Each line that includes the word "Rasperry" should be copied from the records.

:: INFORMATION PROVIDED ::

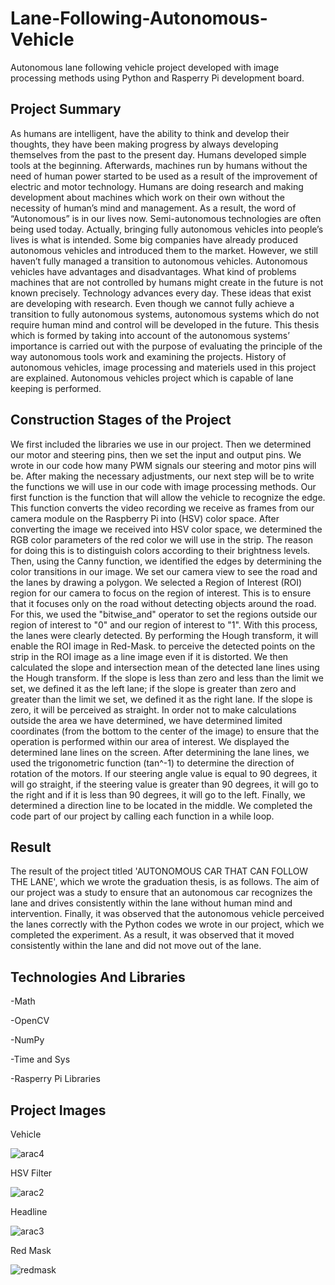 # Lane-Following-Autonomous-Vehicle

Autonomous lane following vehicle project developed with image processing methods using Python and Rasperry Pi development board.


## Project Summary
As humans are intelligent, have the ability to think and develop their thoughts, they have been making progress by always developing themselves from the past to the present day. Humans developed simple tools at the beginning. Afterwards, machines run by humans without the need of human power started to be used as a result of the improvement of electric and motor technology. Humans are doing research and making development about machines which work on their own without the necessity of human’s mind and management. As a result, the word of  “Autonomous” is in our lives now. Semi-autonomous technologies are often being used today. Actually, bringing fully autonomous vehicles into people’s lives is what is intended. Some big companies have already produced autonomous vehicles and introduced them to the market. However, we still haven’t fully managed a transition to autonomous vehicles. Autonomous vehicles have advantages and disadvantages. What kind of problems machines that are not controlled by humans might create in the future is not known precisely. Technology advances every day. These ideas that exist are developing with research. Even though we cannot fully achieve a transition to fully autonomous systems, autonomous systems which do not require human mind and control will be developed in the future. This thesis which is formed by taking into account of the autonomous systems’ importance is carried out with the purpose of evaluating the principle of the way autonomous tools work and examining the projects. History of autonomous vehicles, image processing and materiels used in this project are explained. Autonomous vehicles project which is capable of lane keeping is performed.
## Construction Stages of the Project

We first included the libraries we use in our project. Then we determined our motor and steering pins, then we set the input and output pins. We wrote in our code how many PWM signals our steering and motor pins will be. After making the necessary adjustments, our next step will be to write the functions we will use in our code with image processing methods. Our first function is the function that will allow the vehicle to recognize the edge. This function converts the video recording we receive as frames from our camera module on the Raspberry Pi into (HSV) color space. After converting the image we received into HSV color space, we determined the RGB color parameters of the red color we will use in the strip. The reason for doing this is to distinguish colors according to their brightness levels. Then, using the Canny function, we identified the edges by determining the color transitions in our image. We set our camera view to see the road and the lanes by drawing a polygon. We selected a Region of Interest (ROI) region for our camera to focus on the region of interest. This is to ensure that it focuses only on the road without detecting objects around the road. For this, we used the "bitwise_and" operator to set the regions outside our region of interest to "0" and our region of interest to "1". With this process, the lanes were clearly detected. By performing the Hough transform, it will enable the ROI image in Red-Mask. to perceive the detected points on the strip in the ROI image as a line image even if it is distorted. We then calculated the slope and intersection mean of the detected lane lines using the Hough transform. If the slope is less than zero and less than the limit we set, we defined it as the left lane; if the slope is greater than zero and greater than the limit we set, we defined it as the right lane. If the slope is zero, it will be perceived as straight. In order not to make calculations outside the area we have determined, we have determined limited coordinates (from the bottom to the center of the image) to ensure that the operation is performed within our area of interest. We displayed the determined lane lines on the screen. After determining the lane lines, we used the trigonometric function (tan^-1) to determine the direction of rotation of the motors. If our steering angle value is equal to 90 degrees, it will go straight, if the steering value is greater than 90 degrees, it will go to the right and if it is less than 90 degrees, it will go to the left. Finally, we determined a direction line to be located in the middle. We completed the code part of our project by calling each function in a while loop.
## Result
The result of the project titled 'AUTONOMOUS CAR THAT CAN FOLLOW THE LANE', which we wrote the graduation thesis, is as follows. The aim of our project was a study to ensure that an autonomous car recognizes the lane and drives consistently within the lane without human mind and intervention. Finally, it was observed that the autonomous vehicle perceived the lanes correctly with the Python codes we wrote in our project, which we completed the experiment. As a result, it was observed that it moved consistently within the lane and did not move out of the lane. 
## Technologies And Libraries
-Math

-OpenCV

-NumPy

-Time and Sys

-Rasperry Pi Libraries
## Project Images

Vehicle

![arac4](https://github.com/yusuffemreavsar/Lane-Following-Autonomous-Vehicle/assets/100023813/53a518ef-2627-4d31-a7d7-45bdd548fb3f)

HSV Filter

![arac2](https://github.com/yusuffemreavsar/Lane-Following-Autonomous-Vehicle/assets/100023813/1629e673-2392-4cbb-bf9b-7dcee14960ed)

Headline  

![arac3](https://github.com/yusuffemreavsar/Lane-Following-Autonomous-Vehicle/assets/100023813/7b2b4cb8-8c96-4bef-b5fd-3f354d730e0f)

Red Mask

![redmask](https://github.com/yusuffemreavsar/Lane-Following-Autonomous-Vehicle/assets/100023813/5b8c4dba-5f8e-4502-b22f-bc8fc97bde31)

:::

TASK RESULT »
Autonomous lane following vehicle project developed with image processing methods using Python and Rasperry Pi development board.
-Rasperry Pi Libraries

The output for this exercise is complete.